Stolen Byzantine icon is returned to Greece

14th-century stolen icon back in Greece
19 November 2008
Athens News Agency


A 14th-century Byzantine icon stolen from a Greek monastery in 1978 and returned to Greece this month was unveiled in Athens on Wednesday. The icon, which had turned up in London five years ago, will be kept at the Byzantine and Christian Museum in Athens to undergo preservation work before it is returned to the northern Greek province of Serres, from where it was stolen.

Presenting the icon, Culture Minister Mihalis Liapis said it was proof of the coordinated efforts of all those striving to preserve Greece's cultural heritage.

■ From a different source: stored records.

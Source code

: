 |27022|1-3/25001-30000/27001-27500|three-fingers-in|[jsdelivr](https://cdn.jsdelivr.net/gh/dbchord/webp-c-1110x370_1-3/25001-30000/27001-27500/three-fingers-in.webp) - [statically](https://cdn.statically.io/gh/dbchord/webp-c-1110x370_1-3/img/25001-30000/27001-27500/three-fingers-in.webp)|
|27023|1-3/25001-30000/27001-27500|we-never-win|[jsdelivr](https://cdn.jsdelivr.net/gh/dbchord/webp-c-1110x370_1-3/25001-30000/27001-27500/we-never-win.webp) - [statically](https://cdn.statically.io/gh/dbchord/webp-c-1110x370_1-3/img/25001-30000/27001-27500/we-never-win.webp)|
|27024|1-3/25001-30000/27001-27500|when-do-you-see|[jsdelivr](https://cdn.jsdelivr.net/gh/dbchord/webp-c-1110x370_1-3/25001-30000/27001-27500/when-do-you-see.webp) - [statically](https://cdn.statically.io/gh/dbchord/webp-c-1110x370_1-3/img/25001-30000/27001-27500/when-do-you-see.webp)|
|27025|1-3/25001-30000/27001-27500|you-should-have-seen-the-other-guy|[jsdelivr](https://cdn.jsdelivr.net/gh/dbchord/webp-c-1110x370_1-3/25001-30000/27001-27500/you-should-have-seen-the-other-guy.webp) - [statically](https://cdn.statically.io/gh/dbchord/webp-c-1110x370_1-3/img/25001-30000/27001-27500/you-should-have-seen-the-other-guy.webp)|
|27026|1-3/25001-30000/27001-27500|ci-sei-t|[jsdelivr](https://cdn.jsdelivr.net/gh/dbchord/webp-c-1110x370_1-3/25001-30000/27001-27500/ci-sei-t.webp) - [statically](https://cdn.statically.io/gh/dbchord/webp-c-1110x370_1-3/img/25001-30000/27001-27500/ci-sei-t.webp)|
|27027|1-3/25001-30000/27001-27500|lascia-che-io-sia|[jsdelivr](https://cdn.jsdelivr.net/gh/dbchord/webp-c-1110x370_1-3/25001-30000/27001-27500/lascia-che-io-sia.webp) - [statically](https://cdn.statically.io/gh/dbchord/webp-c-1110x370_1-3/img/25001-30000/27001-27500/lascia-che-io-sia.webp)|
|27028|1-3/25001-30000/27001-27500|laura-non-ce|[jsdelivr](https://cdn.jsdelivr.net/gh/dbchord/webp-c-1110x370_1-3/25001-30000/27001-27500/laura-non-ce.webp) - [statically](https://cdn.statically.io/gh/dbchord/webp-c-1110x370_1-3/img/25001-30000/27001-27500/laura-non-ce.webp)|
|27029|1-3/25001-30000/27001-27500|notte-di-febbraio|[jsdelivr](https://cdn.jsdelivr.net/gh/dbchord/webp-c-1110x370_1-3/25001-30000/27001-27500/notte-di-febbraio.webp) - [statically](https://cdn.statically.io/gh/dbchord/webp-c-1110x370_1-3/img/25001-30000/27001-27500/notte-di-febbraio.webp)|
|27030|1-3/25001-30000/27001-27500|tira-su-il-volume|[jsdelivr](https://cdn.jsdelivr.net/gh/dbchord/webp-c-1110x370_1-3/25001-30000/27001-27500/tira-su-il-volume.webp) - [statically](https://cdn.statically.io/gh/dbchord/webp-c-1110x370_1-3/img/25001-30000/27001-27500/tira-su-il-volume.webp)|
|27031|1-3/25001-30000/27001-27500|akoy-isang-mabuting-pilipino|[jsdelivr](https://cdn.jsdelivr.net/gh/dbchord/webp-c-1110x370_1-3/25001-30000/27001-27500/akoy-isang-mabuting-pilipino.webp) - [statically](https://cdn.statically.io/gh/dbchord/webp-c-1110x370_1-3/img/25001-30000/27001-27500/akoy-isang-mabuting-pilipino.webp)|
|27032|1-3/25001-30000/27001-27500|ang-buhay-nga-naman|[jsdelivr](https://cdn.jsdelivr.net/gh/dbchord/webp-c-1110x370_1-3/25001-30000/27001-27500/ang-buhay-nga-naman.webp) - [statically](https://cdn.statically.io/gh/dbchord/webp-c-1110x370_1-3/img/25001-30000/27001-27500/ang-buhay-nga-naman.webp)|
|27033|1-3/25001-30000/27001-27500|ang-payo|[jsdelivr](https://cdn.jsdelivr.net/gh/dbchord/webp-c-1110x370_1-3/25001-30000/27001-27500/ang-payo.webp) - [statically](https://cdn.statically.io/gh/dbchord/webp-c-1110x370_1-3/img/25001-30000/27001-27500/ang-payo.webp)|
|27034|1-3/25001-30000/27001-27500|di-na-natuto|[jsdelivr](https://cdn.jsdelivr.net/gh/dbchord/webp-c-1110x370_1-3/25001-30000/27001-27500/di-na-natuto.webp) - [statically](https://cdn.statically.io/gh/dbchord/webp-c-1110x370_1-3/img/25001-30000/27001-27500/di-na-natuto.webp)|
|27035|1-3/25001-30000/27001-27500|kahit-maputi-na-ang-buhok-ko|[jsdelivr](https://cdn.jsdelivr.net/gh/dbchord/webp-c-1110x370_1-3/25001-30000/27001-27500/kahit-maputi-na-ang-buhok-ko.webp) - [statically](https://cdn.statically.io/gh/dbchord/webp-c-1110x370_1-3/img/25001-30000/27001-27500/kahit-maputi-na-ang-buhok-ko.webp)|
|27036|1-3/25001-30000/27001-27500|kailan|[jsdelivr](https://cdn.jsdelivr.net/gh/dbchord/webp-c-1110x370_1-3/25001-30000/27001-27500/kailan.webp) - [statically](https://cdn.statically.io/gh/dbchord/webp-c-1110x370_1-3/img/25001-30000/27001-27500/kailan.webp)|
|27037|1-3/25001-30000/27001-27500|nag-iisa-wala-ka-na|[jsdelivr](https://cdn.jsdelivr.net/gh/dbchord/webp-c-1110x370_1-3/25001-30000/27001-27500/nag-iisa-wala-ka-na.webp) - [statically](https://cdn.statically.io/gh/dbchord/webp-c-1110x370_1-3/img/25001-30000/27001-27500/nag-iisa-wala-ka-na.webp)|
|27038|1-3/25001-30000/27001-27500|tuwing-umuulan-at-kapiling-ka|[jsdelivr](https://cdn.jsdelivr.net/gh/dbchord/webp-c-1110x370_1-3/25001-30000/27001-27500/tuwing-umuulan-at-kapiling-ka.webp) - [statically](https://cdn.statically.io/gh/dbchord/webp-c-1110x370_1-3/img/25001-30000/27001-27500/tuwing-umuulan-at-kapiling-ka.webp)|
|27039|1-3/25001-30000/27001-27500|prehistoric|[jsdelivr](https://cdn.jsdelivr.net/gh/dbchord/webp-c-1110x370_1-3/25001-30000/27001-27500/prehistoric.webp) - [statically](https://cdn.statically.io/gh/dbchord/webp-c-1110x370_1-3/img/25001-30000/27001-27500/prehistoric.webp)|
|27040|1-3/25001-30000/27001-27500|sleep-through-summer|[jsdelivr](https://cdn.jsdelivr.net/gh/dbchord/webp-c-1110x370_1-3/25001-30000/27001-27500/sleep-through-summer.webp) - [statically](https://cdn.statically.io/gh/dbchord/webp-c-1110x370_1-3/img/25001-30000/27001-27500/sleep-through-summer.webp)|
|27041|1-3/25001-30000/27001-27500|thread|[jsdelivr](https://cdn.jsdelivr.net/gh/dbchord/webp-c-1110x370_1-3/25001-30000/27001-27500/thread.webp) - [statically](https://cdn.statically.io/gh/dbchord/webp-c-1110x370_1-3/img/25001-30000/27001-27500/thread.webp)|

The icon would be returned to its place of origin, he added, because the ministry was determined not to encourage a form of "domestic Elginism" where displaced artifacts were retained by central authorities.

The icon would be returned after the monastery from which it was stolen was equipped with an adequate security system, he added. The stolen icon, originally painted using the Serres technique, had been cut in two by the thieves so that it could be taken out of the country and painted over before it was sold on the market. It is also considered to be two-sided, meaning that one side may still be in the hands of antiquities smugglers.

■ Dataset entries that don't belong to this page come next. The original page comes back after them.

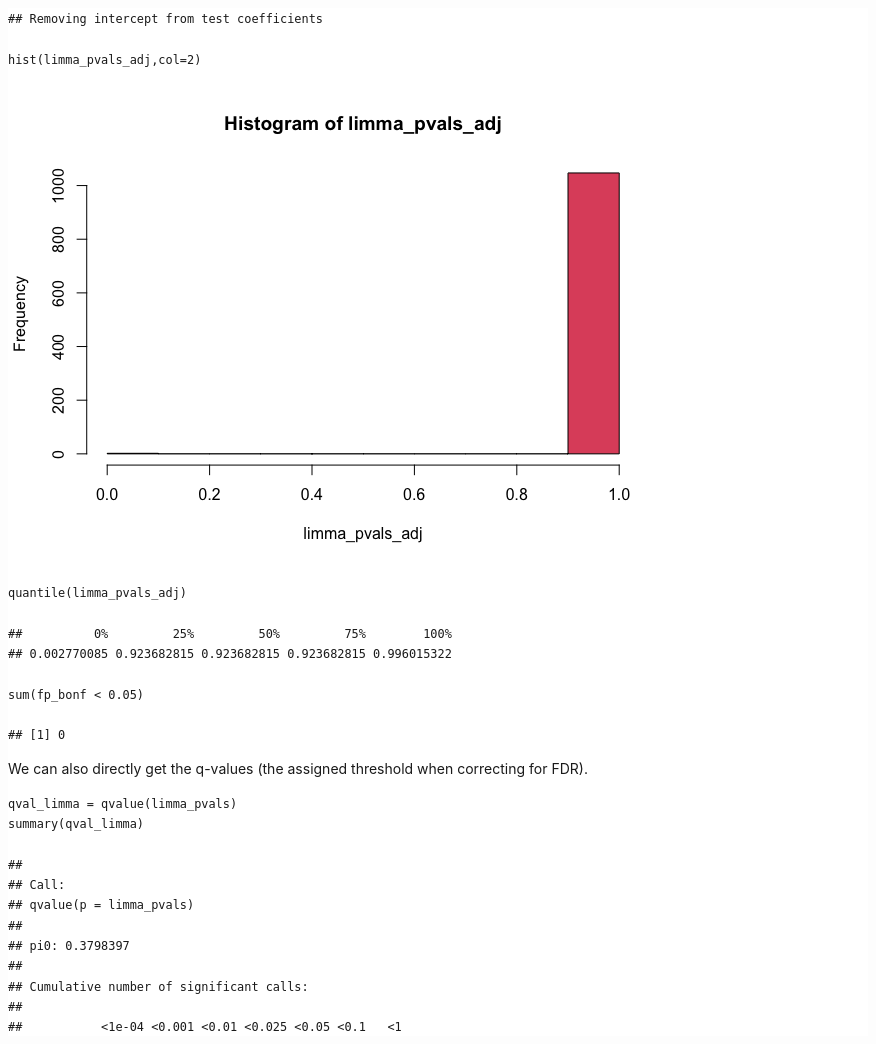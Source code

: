     ## Removing intercept from test coefficients

    hist(limma_pvals_adj,col=2)

![](202505_JHUcourse6_notes_2_files/figure-markdown_strict/unnamed-chunk-9-3.png)

    quantile(limma_pvals_adj)

    ##          0%         25%         50%         75%        100% 
    ## 0.002770085 0.923682815 0.923682815 0.923682815 0.996015322

    sum(fp_bonf < 0.05)

    ## [1] 0

We can also directly get the q-values (the assigned threshold when
correcting for FDR).

    qval_limma = qvalue(limma_pvals)
    summary(qval_limma)

    ## 
    ## Call:
    ## qvalue(p = limma_pvals)
    ## 
    ## pi0: 0.3798397   
    ## 
    ## Cumulative number of significant calls:
    ## 
    ##           <1e-04 <0.001 <0.01 <0.025 <0.05 <0.1   <1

Information on the specific icon was given in November 2002 by the curator of the Benaki Museum in Athens Angelos Delivorias, after he was informed that it was up for sale by Ioannis Petsopoulos, acting as an agent for a "private collector" who had the icon in his possession.

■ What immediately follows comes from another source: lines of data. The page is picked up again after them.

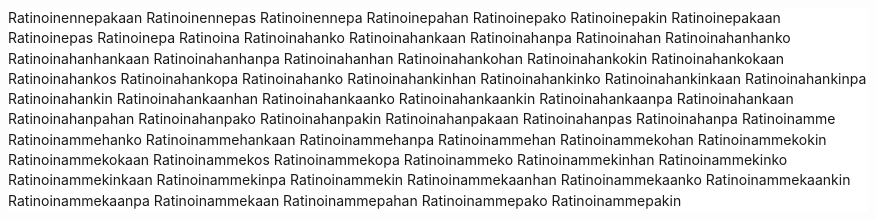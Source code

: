 Ratinoinennepakaan
Ratinoinennepas
Ratinoinennepa
Ratinoinepahan
Ratinoinepako
Ratinoinepakin
Ratinoinepakaan
Ratinoinepas
Ratinoinepa
Ratinoina
Ratinoinahanko
Ratinoinahankaan
Ratinoinahanpa
Ratinoinahan
Ratinoinahanhanko
Ratinoinahanhankaan
Ratinoinahanhanpa
Ratinoinahanhan
Ratinoinahankohan
Ratinoinahankokin
Ratinoinahankokaan
Ratinoinahankos
Ratinoinahankopa
Ratinoinahanko
Ratinoinahankinhan
Ratinoinahankinko
Ratinoinahankinkaan
Ratinoinahankinpa
Ratinoinahankin
Ratinoinahankaanhan
Ratinoinahankaanko
Ratinoinahankaankin
Ratinoinahankaanpa
Ratinoinahankaan
Ratinoinahanpahan
Ratinoinahanpako
Ratinoinahanpakin
Ratinoinahanpakaan
Ratinoinahanpas
Ratinoinahanpa
Ratinoinamme
Ratinoinammehanko
Ratinoinammehankaan
Ratinoinammehanpa
Ratinoinammehan
Ratinoinammekohan
Ratinoinammekokin
Ratinoinammekokaan
Ratinoinammekos
Ratinoinammekopa
Ratinoinammeko
Ratinoinammekinhan
Ratinoinammekinko
Ratinoinammekinkaan
Ratinoinammekinpa
Ratinoinammekin
Ratinoinammekaanhan
Ratinoinammekaanko
Ratinoinammekaankin
Ratinoinammekaanpa
Ratinoinammekaan
Ratinoinammepahan
Ratinoinammepako
Ratinoinammepakin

The Greek Embassy in London had then asked the trader to assist in the investigation by sending any evidence at his disposal that would enable Greek authorities to apply for its return using legal and diplomatic channels. The affair led to the conviction of those responsible for stealing the icon and it was finally returned on November 16, 2008.


After 30 years, Greece welcomes back stolen icon: Detective work and British judges close case of missing Byzantine masterpiece
Helena Smith
20 November 2008
The Guardian

A stolen icon, considered one of the finest examples of Byzantine art, was back in Greece yesterday after decades of police work, diplomacy and, finally, a key ruling by the high court in London. The recovery of the piece, believed to have been painted by a master iconographer in the 14th century and depicting the removal of Christ's body from the cross, came 30 years after it was stolen from a monastery in northern Greece. "The battle to crush the smuggling of antiquities requires patience and toil - today this icon proves that when action is coordinated, it brings positive results," said the Greek culture minister, Michalis Liapis, at a ceremony to welcome the priceless piece.

The icon is thought to have originally been a gift by the emperor Andronikos Palaeologos to the monastery of Timios Prodromos in Serres. There it survived Ottoman rule and invasions by Serbian, Bulgarian and German forces, until looters stormed the monastery in 1978. It emerged in London in 1980 when a British Byzantinist, Professor Robin Cormack, spotted it in a suitcase in a restorer's atelier. It had been touched up by the looters to make it more saleable in the underground art market.

"It had been cut in two by the looters. Seeing what it was, Robin realised it must have been stolen and advised them to return it to Greece," said the cultural attache at the Greek embassy in London, Victoria Solomonides, who travelled with the icon to Greece. "That did not happen and 10 years later the plot thickened when he was called by the British Museum to value an icon. It was the same one."

On the advice of Cormack, curator of the Byzantium exhibition currently on at the Royal Academy of Arts, the British Museum decided not to buy the icon. Then, in 2002, a London-based Greek art dealer, representing a Greek collector in London, offered to sell it to the Benakis Museum in Athens for pounds 500,000. "When a Byzantine art historian saw what it was, the Greek authorities and Interpol were alerted, and the Metropolitan police called in," said Solomonides. Six weeks ago, the high court ruled that the illegally imported item should be returned to Greece. This time, a state of the art alarm system at the monastery will guard it.